* WHAT THIS TASK INVOLVES
Set every record down verbatim and omit the pictures.

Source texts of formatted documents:
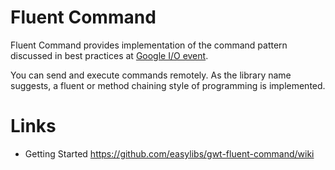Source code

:# Fluent Command
Fluent Command provides implementation of the command pattern discussed in best practices at [Google I/O event](https://www.youtube.com/watch?v=PDuhR18-EdM). 

You can send and execute commands remotely. As the library name suggests, a fluent or method chaining style of programming is implemented. 

# Links
* Getting Started https://github.com/easylibs/gwt-fluent-command/wiki
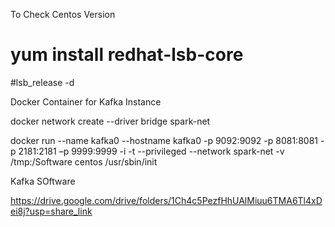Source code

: To Check Centos Version
# yum install redhat-lsb-core
#lsb_release -d

Docker Container for Kafka Instance

docker network create --driver bridge spark-net 

docker run --name kafka0 --hostname kafka0 -p 9092:9092 -p 8081:8081 -p 2181:2181 –p 9999:9999 -i -t --privileged --network spark-net -v /tmp:/Software centos /usr/sbin/init

Kafka SOftware

https://drive.google.com/drive/folders/1Ch4c5PezfHhUAlMiuu6TMA6Tl4xDei8j?usp=share_link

* WRITTEN RESPONSE
Source code

:# Fluent Command
Fluent Command provides implementation of the command pattern discussed in best practices at [Google I/O event](https://www.youtube.com/watch?v=PDuhR18-EdM). 

You can send and execute commands remotely. As the library name suggests, a fluent or method chaining style of programming is implemented. 

# Links
* Getting Started https://github.com/easylibs/gwt-fluent-command/wiki
Source code

: To Check Centos Version
# yum install redhat-lsb-core
#lsb_release -d

Docker Container for Kafka Instance

docker network create --driver bridge spark-net 

docker run --name kafka0 --hostname kafka0 -p 9092:9092 -p 8081:8081 -p 2181:2181 –p 9999:9999 -i -t --privileged --network spark-net -v /tmp:/Software centos /usr/sbin/init

Kafka SOftware

https://drive.google.com/drive/folders/1Ch4c5PezfHhUAlMiuu6TMA6Tl4xDei8j?usp=share_link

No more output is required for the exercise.